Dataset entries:
****************

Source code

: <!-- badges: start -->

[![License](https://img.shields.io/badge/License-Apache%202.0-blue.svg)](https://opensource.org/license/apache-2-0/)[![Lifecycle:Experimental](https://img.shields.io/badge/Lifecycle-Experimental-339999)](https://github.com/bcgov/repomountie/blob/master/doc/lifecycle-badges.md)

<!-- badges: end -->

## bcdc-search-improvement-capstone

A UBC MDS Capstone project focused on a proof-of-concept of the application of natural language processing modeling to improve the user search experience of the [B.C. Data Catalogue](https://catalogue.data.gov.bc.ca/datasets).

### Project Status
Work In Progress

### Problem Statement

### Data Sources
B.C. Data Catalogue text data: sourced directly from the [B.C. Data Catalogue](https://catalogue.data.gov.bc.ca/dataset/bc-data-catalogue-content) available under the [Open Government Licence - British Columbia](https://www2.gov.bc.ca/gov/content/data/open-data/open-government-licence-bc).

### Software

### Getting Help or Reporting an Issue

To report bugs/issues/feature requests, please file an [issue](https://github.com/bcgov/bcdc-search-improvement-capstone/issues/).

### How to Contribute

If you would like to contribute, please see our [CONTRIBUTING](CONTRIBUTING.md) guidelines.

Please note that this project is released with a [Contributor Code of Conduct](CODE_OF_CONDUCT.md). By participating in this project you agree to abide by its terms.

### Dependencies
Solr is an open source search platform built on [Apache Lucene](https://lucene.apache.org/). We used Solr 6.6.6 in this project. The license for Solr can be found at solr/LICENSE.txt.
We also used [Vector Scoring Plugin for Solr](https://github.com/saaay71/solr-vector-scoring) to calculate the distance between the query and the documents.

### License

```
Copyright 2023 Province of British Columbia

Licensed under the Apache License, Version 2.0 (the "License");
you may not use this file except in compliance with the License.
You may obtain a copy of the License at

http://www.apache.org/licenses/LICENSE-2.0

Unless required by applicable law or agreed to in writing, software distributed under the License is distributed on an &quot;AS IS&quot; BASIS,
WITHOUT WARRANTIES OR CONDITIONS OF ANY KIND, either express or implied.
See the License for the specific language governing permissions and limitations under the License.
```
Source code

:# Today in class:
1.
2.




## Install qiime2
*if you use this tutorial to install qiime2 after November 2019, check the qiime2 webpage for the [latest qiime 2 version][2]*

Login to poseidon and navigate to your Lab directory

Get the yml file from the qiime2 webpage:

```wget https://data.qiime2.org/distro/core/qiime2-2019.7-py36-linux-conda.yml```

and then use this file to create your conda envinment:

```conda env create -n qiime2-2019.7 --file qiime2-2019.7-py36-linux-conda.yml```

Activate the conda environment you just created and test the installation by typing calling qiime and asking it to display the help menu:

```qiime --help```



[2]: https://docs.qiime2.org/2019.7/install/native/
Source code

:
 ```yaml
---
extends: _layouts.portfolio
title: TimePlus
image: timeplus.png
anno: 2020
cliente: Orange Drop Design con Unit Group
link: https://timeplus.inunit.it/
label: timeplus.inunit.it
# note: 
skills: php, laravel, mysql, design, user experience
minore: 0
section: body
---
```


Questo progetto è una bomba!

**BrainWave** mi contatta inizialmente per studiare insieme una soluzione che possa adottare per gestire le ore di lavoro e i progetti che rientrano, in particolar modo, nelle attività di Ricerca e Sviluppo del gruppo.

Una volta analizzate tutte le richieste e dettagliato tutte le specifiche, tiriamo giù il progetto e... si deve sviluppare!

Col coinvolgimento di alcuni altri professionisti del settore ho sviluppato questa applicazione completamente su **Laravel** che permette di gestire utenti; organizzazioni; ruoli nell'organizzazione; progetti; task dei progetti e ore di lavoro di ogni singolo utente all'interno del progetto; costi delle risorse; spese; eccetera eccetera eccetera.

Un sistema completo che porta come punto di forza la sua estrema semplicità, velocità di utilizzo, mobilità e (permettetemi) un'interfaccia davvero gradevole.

****************

* **Activity**: What you return must match the records exactly, down to the last line.

* **Solution**:
Source code

: <!-- badges: start -->

[![License](https://img.shields.io/badge/License-Apache%202.0-blue.svg)](https://opensource.org/license/apache-2-0/)[![Lifecycle:Experimental](https://img.shields.io/badge/Lifecycle-Experimental-339999)](https://github.com/bcgov/repomountie/blob/master/doc/lifecycle-badges.md)

<!-- badges: end -->

## bcdc-search-improvement-capstone

A UBC MDS Capstone project focused on a proof-of-concept of the application of natural language processing modeling to improve the user search experience of the [B.C. Data Catalogue](https://catalogue.data.gov.bc.ca/datasets).

### Project Status
Work In Progress

### Problem Statement

### Data Sources
B.C. Data Catalogue text data: sourced directly from the [B.C. Data Catalogue](https://catalogue.data.gov.bc.ca/dataset/bc-data-catalogue-content) available under the [Open Government Licence - British Columbia](https://www2.gov.bc.ca/gov/content/data/open-data/open-government-licence-bc).

### Software

### Getting Help or Reporting an Issue

To report bugs/issues/feature requests, please file an [issue](https://github.com/bcgov/bcdc-search-improvement-capstone/issues/).

### How to Contribute

If you would like to contribute, please see our [CONTRIBUTING](CONTRIBUTING.md) guidelines.

Please note that this project is released with a [Contributor Code of Conduct](CODE_OF_CONDUCT.md). By participating in this project you agree to abide by its terms.

### Dependencies
Solr is an open source search platform built on [Apache Lucene](https://lucene.apache.org/). We used Solr 6.6.6 in this project. The license for Solr can be found at solr/LICENSE.txt.
We also used [Vector Scoring Plugin for Solr](https://github.com/saaay71/solr-vector-scoring) to calculate the distance between the query and the documents.

### License

```
Copyright 2023 Province of British Columbia

Licensed under the Apache License, Version 2.0 (the "License");
you may not use this file except in compliance with the License.
You may obtain a copy of the License at

http://www.apache.org/licenses/LICENSE-2.0

Unless required by applicable law or agreed to in writing, software distributed under the License is distributed on an &quot;AS IS&quot; BASIS,
WITHOUT WARRANTIES OR CONDITIONS OF ANY KIND, either express or implied.
See the License for the specific language governing permissions and limitations under the License.
```
Source code

:# Today in class:
1.
2.




## Install qiime2
*if you use this tutorial to install qiime2 after November 2019, check the qiime2 webpage for the [latest qiime 2 version][2]*

Login to poseidon and navigate to your Lab directory

Get the yml file from the qiime2 webpage:

```wget https://data.qiime2.org/distro/core/qiime2-2019.7-py36-linux-conda.yml```

and then use this file to create your conda envinment:

```conda env create -n qiime2-2019.7 --file qiime2-2019.7-py36-linux-conda.yml```

Activate the conda environment you just created and test the installation by typing calling qiime and asking it to display the help menu:

```qiime --help```



[2]: https://docs.qiime2.org/2019.7/install/native/
Source code

:
 ```yaml
---
extends: _layouts.portfolio
title: TimePlus
image: timeplus.png
anno: 2020
cliente: Orange Drop Design con Unit Group
link: https://timeplus.inunit.it/
label: timeplus.inunit.it
# note: 
skills: php, laravel, mysql, design, user experience
minore: 0
section: body
---
```


Questo progetto è una bomba!

**BrainWave** mi contatta inizialmente per studiare insieme una soluzione che possa adottare per gestire le ore di lavoro e i progetti che rientrano, in particolar modo, nelle attività di Ricerca e Sviluppo del gruppo.

Una volta analizzate tutte le richieste e dettagliato tutte le specifiche, tiriamo giù il progetto e... si deve sviluppare!

Col coinvolgimento di alcuni altri professionisti del settore ho sviluppato questa applicazione completamente su **Laravel** che permette di gestire utenti; organizzazioni; ruoli nell'organizzazione; progetti; task dei progetti e ore di lavoro di ogni singolo utente all'interno del progetto; costi delle risorse; spese; eccetera eccetera eccetera.

Un sistema completo che porta come punto di forza la sua estrema semplicità, velocità di utilizzo, mobilità e (permettetemi) un'interfaccia davvero gradevole.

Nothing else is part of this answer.